Now that the millennium has turned and we witness uncertain, rootless times with entrenched cosmopolitanism, we are ripe for a third Wessex resurgence. I'll further argue that it should take a predominantly cultural dimension. The Wessex Regionalists and Wessex Society have been working away, punching way above their collective weight, achieving impressive victories like the growing recognition, acceptance and adoption of the Wessex flag, yet so much more is possible. We need to reinvent Wessex through spectacle - much like our Celtic friends. Commemorations utilising the Wessex calendar, pageants, dramatic and visual arts, music, song and and story (The Welsh do it). We should lobby to get plaques and monuments erected at significant sites in Wessex history (and make sure the whole world knows about it while we're at it) We need to celebrate Old English and popularise Zexysch*. We need to nurture Wessex sports teams (some already use the name). In all spheres of life we need to assert a Wessex identity. I'm not suggesting all this will happen in a day, but Wessex boys and girls need to think hard about what they can do to accelerate the pace. Maybe in time a Wessex welfare organisation will emerge, active in our communities, aiding our old folk and others who may need our help. The effects of the global system on Wessex's rural economy is one area where such an organisation could work.

The time is right for Wessex and for all regions (how about Wessex twinning with other regions and the opportunities arising?) Some nationalists will argue that nation-states are the best defence against globalism, but I just can't follow the logic - demand the full programme! There are signs that the Empire is teetering - it's time for a Wessex Renaissance.

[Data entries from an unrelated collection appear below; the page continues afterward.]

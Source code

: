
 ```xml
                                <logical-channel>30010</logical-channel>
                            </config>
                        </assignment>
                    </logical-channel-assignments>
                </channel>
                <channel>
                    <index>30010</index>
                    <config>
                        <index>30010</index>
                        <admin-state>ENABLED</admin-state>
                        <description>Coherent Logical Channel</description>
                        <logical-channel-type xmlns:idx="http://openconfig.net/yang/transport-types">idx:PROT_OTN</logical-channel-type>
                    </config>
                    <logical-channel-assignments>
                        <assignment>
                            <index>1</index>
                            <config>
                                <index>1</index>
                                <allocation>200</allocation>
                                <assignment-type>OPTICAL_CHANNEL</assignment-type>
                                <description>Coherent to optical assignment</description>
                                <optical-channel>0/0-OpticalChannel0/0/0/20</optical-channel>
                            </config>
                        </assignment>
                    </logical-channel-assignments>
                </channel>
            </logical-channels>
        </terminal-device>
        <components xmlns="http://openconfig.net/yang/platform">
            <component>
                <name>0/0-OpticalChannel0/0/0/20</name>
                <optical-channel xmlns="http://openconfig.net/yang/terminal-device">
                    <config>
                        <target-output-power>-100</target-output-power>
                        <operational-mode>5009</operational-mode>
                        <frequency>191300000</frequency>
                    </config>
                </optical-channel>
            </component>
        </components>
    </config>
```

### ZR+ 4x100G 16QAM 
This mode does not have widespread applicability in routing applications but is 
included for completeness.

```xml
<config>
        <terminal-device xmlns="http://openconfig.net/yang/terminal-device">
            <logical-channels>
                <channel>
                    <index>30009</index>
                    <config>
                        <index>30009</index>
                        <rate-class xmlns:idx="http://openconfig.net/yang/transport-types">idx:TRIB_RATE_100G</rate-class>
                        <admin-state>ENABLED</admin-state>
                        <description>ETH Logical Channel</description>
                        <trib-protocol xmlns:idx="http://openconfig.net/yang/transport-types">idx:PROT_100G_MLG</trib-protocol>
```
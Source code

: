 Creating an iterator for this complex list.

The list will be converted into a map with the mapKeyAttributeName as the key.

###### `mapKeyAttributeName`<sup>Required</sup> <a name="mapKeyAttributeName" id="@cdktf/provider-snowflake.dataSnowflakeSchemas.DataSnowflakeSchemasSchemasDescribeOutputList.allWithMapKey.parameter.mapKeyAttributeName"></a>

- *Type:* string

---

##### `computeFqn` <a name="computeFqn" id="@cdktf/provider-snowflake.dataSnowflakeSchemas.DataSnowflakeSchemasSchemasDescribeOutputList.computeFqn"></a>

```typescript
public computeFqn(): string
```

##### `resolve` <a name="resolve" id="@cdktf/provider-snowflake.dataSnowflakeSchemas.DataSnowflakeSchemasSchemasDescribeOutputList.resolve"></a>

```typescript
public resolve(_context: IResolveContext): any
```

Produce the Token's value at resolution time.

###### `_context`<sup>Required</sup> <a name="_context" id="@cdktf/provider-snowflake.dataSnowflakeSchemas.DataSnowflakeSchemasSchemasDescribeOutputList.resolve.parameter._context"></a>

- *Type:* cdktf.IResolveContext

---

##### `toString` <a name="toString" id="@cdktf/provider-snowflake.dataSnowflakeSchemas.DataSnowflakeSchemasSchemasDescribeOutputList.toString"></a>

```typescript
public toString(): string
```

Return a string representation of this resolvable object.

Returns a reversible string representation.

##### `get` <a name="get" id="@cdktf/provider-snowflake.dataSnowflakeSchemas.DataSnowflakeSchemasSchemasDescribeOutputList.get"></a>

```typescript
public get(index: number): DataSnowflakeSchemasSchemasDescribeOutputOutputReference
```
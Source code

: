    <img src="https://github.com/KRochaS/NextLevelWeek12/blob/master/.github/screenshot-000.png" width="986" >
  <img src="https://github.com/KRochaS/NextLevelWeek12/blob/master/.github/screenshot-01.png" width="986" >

*Zexysch is a Wessex linguistic form created by Robert Craig. I found this example on an internet forum:

"O Zghort Hystory Of Zexysch"

"Won þe Roman admynystration wyþdrew vrom þe Brytayns back yn þe vyft century A.D., þei left behynd am on assortment of Germanyk soldiers, most of wutch wur Zaxons.

Þe Zaxons (Zeaxes) quyklych toke over þe provynce of Upper Brytayn wyþ hys ancient capytal at Cyrencester. At þe zame tyme, þe Engle (Angles), wo wur o volk vrom þe Zouth of Jutland, wur zettlyng an Lower Brytayn (þe Norþern provynce, wyþ hys capytal at Iork).

Yn þe urlyest dais, þare wur zum zufven cunedoms, zuch as Kent and Deyra. Over tyme, þese zufven wur reduced to dree - Northumbrya, Mercya and Wesseax. Northumbrya and Mercya wur vounded by Engles, wyle Wesseax had as hys vurst cunyng, þe Bryton, Cerdic, i.e., Caradoc, probably þe natyve commander of Zaxon soldiers stationed at Cyrencester, or Carleon.

Northumbrya was þe most ymportant of þe dree. Ac, yn þe menetyme, Wesseax contynued to grow at þe expense of þe Mercyans and þe Brytons of Zomerset, Devon and Dorset. Kent came under hys zwai. Mercya vound ytzulve squeezed by hys powervol neyibours.

Northumbryan supremacy dyd noit last, as Vykyng armyes zwept across þe land, and Northumbrya and Mercya vel to am. Onlych Wesseax zdood aienst am. Cunyng Alvred reeched on agreement wutch partytioned Mercya and created Greeter Wesseax and þe Dane-law.

Vrom þan up to þe Norman Conquest West Zaxon was offyciallych þe Englysch language. Vollowyng þe unyfycation of England, þe Anglyan dyalects came under þe ynfluence of þe West Zaxon language. However, wyþ þe deth of Cunyng Harold at Hastyngs, and þe passyng of þe crown to Wyllyam, eal þe dyalects wur put an on equal votyng aien.

West Zaxon (also known as Old English [O.E.]) was now eclypsed by Chancery Englysch, developed vrom þe East Mydland dyalect zboken yn London. Zeth þun, Zexysch hath been yn retreat, wyþ dyalect myxyng contynuyng apace.

Noit onlych hath Chancery Englysch iufven us dyalect myxyng, but also language myxyng, zdartyng wyþ Norman Vrench, goyng an to Latyn and Greek, and now ever each language under þe zunne hath been brouit yn to make Englysch as we know yt.

Under Norþern ynfluence, hath hath becum has, chycken hath been replaced by chicks, chyldren is beyng replaced by kids, father hath replaced vader, eggs hath replaced eyeren, shoes hath replaced zghoen, cows hath replaced cuen/kyen/ kine. Even þe eald words vor she, they, them, their have been lost. Wel, we can do zumþyng about bryngyng zum back."